Your assignment => Go to the line containing "day speedily cometh;" and return it and each line after it exactly, through the end of the data below, and nothing more.

Exercise input =>
* * * * * * *

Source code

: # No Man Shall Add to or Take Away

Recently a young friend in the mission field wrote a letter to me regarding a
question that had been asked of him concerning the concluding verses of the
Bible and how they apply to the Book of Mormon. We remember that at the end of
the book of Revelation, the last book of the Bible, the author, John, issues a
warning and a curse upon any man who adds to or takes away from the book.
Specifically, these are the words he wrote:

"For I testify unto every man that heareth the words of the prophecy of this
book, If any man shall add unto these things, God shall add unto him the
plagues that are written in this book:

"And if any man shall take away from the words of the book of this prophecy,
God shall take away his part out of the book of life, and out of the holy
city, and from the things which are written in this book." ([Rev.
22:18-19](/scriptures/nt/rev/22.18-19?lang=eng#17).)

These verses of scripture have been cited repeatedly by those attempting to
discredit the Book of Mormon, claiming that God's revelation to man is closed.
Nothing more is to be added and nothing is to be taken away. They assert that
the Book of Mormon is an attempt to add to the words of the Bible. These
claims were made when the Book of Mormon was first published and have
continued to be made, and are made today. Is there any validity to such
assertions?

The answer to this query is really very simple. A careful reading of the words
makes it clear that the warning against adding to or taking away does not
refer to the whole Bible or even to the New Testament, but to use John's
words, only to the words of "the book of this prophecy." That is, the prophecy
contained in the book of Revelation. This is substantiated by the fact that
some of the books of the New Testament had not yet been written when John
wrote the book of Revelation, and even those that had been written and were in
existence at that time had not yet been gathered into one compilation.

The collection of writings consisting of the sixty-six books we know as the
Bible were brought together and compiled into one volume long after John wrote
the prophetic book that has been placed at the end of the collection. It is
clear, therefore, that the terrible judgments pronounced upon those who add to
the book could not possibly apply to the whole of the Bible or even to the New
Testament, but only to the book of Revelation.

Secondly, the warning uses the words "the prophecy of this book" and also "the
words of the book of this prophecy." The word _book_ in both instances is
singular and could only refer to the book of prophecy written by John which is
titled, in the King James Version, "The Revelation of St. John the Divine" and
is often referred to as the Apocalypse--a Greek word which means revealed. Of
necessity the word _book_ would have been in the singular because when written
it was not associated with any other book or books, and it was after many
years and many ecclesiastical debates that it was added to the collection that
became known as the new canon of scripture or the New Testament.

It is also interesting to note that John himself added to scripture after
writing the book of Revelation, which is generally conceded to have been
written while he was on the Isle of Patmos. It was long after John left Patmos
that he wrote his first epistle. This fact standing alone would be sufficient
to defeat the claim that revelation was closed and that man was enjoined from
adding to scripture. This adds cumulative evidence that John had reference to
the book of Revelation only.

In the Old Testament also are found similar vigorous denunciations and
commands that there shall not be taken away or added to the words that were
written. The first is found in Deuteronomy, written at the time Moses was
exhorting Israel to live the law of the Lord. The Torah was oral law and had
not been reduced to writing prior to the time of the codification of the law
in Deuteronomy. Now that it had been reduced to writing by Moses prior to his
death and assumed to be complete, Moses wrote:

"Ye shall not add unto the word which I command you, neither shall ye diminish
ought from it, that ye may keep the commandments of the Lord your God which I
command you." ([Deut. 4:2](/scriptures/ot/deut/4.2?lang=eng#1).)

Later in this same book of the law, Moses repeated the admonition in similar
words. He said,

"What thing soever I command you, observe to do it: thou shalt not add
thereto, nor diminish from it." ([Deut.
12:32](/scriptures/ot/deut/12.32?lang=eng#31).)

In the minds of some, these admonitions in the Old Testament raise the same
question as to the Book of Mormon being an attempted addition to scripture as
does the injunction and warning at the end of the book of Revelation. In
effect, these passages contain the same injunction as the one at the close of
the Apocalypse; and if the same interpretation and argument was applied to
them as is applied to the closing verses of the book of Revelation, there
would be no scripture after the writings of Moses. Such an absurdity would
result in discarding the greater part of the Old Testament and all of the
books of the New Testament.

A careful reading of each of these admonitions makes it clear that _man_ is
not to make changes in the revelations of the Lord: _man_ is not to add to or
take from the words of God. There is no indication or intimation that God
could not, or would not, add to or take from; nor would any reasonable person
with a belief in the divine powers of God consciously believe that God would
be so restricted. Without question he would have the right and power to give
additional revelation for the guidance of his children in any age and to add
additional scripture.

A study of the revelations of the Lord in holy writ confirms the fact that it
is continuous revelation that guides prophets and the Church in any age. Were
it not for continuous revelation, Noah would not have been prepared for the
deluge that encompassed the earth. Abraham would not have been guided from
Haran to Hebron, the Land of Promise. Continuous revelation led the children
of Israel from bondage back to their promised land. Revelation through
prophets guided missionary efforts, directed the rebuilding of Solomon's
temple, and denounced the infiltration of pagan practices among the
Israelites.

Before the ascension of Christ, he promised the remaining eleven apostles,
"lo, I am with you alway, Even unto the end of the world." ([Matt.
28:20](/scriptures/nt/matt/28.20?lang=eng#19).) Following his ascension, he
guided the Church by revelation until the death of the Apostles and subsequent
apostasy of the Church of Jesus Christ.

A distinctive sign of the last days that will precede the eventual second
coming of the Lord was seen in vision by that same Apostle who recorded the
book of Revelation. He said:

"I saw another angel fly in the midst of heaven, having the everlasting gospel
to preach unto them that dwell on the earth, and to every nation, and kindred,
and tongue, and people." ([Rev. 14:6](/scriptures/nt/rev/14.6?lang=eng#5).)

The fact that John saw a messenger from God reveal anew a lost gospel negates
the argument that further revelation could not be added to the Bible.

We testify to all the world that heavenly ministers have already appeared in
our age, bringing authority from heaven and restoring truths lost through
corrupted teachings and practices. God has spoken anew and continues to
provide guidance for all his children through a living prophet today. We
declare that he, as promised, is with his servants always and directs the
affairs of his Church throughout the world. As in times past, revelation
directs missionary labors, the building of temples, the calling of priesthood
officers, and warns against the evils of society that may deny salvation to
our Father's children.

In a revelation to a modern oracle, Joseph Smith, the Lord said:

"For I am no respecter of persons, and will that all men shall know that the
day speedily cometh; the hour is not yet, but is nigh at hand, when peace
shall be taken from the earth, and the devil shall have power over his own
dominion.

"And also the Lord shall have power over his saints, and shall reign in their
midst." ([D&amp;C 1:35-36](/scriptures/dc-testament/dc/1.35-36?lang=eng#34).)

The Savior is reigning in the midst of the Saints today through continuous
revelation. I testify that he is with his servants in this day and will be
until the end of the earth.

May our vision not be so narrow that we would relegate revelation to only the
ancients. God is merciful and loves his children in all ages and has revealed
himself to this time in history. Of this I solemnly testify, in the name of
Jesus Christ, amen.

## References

* * * * * * *

Expected answer =>
day speedily cometh; the hour is not yet, but is nigh at hand, when peace
shall be taken from the earth, and the devil shall have power over his own
dominion.

"And also the Lord shall have power over his saints, and shall reign in their
midst." ([D&amp;C 1:35-36](/scriptures/dc-testament/dc/1.35-36?lang=eng#34).)

The Savior is reigning in the midst of the Saints today through continuous
revelation. I testify that he is with his servants in this day and will be
until the end of the earth.

May our vision not be so narrow that we would relegate revelation to only the
ancients. God is merciful and loves his children in all ages and has revealed
himself to this time in history. Of this I solemnly testify, in the name of
Jesus Christ, amen.

## References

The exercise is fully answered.